Publié le par Rosalie210

James Ivory (1975)

Autobiographie d'une princesse

"Autobiographie d'une princesse" est un petit film dans la carrière de James Ivory, d'abord parce qu'il dure un peu moins d'une heure, ensuite par son caractère minimaliste et intimiste qui fait très "théâtre filmé de poche" (deux personnes prennent le thé en regardant et commentant de vieux films). Cependant il a toute sa place dans la filmographie de ce cinéaste, toujours épaulé par le producteur Ismail Merchant et la scénariste Ruth Prawer Jhabvala car il confronte deux points de vue sur une période révolue, celle de l'Inde coloniale: celui d'une princesse indienne en exil à Londres et celui de Cyril Sahib (James Mason), l'ancien précepteur anglais de son père qu'elle invite chaque année pour commémorer l'anniversaire de la mort du Maharadjah.
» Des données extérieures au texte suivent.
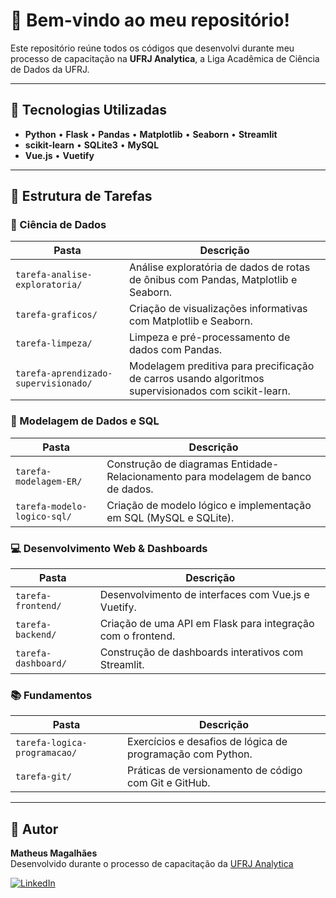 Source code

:# 👋 Bem-vindo ao meu repositório!

Este repositório reúne todos os códigos que desenvolvi durante meu processo de capacitação na **UFRJ Analytica**, a Liga Acadêmica de Ciência de Dados da UFRJ.

---

## 🚀 Tecnologias Utilizadas

- **Python** • **Flask** • **Pandas** • **Matplotlib** • **Seaborn** • **Streamlit**
- **scikit-learn** • **SQLite3** • **MySQL**
- **Vue.js** • **Vuetify**

---

## 📁 Estrutura de Tarefas

### 🧠 Ciência de Dados
| Pasta | Descrição |
|-------|-----------|
| `tarefa-analise-exploratoria/` | Análise exploratória de dados de rotas de ônibus com Pandas, Matplotlib e Seaborn. |
| `tarefa-graficos/` | Criação de visualizações informativas com Matplotlib e Seaborn. |
| `tarefa-limpeza/` | Limpeza e pré-processamento de dados com Pandas. |
| `tarefa-aprendizado-supervisionado/` | Modelagem preditiva para precificação de carros usando algoritmos supervisionados com scikit-learn. |

### 🧩 Modelagem de Dados e SQL
| Pasta | Descrição |
|-------|-----------|
| `tarefa-modelagem-ER/` | Construção de diagramas Entidade-Relacionamento para modelagem de banco de dados. |
| `tarefa-modelo-logico-sql/` | Criação de modelo lógico e implementação em SQL (MySQL e SQLite). |

### 💻 Desenvolvimento Web & Dashboards
| Pasta | Descrição |
|-------|-----------|
| `tarefa-frontend/` | Desenvolvimento de interfaces com Vue.js e Vuetify. |
| `tarefa-backend/` | Criação de uma API em Flask para integração com o frontend. |
| `tarefa-dashboard/` | Construção de dashboards interativos com Streamlit. |

### 📚 Fundamentos
| Pasta | Descrição |
|-------|-----------|
| `tarefa-logica-programacao/` | Exercícios e desafios de lógica de programação com Python. |
| `tarefa-git/` | Práticas de versionamento de código com Git e GitHub. |

---

## 📌 Autor

**Matheus Magalhães**  
Desenvolvido durante o processo de capacitação da [UFRJ Analytica](https://ufrjanalytica.com)

[![LinkedIn](https://img.shields.io/badge/LinkedIn-blue?logo=linkedin&logoColor=white)](https://www.linkedin.com/in/matheus-magalhães-6a356a282/)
Le ton est résolument nostalgique pour la princesse qui idéalise l'époque impériale, plus critique pour Cyril Sahib qui se souvient de la tyrannie qu'exerçait celui pour lequel il travaillait. Néanmoins le film sent un peu la poussière, cette vision aristocratique étant très éloignée des préoccupations de l'Inde contemporaine. La mise en scène très statique et l'aspect suranné des films projetés contribue à accentuer l'aspect passéiste de cette vision de l'Inde.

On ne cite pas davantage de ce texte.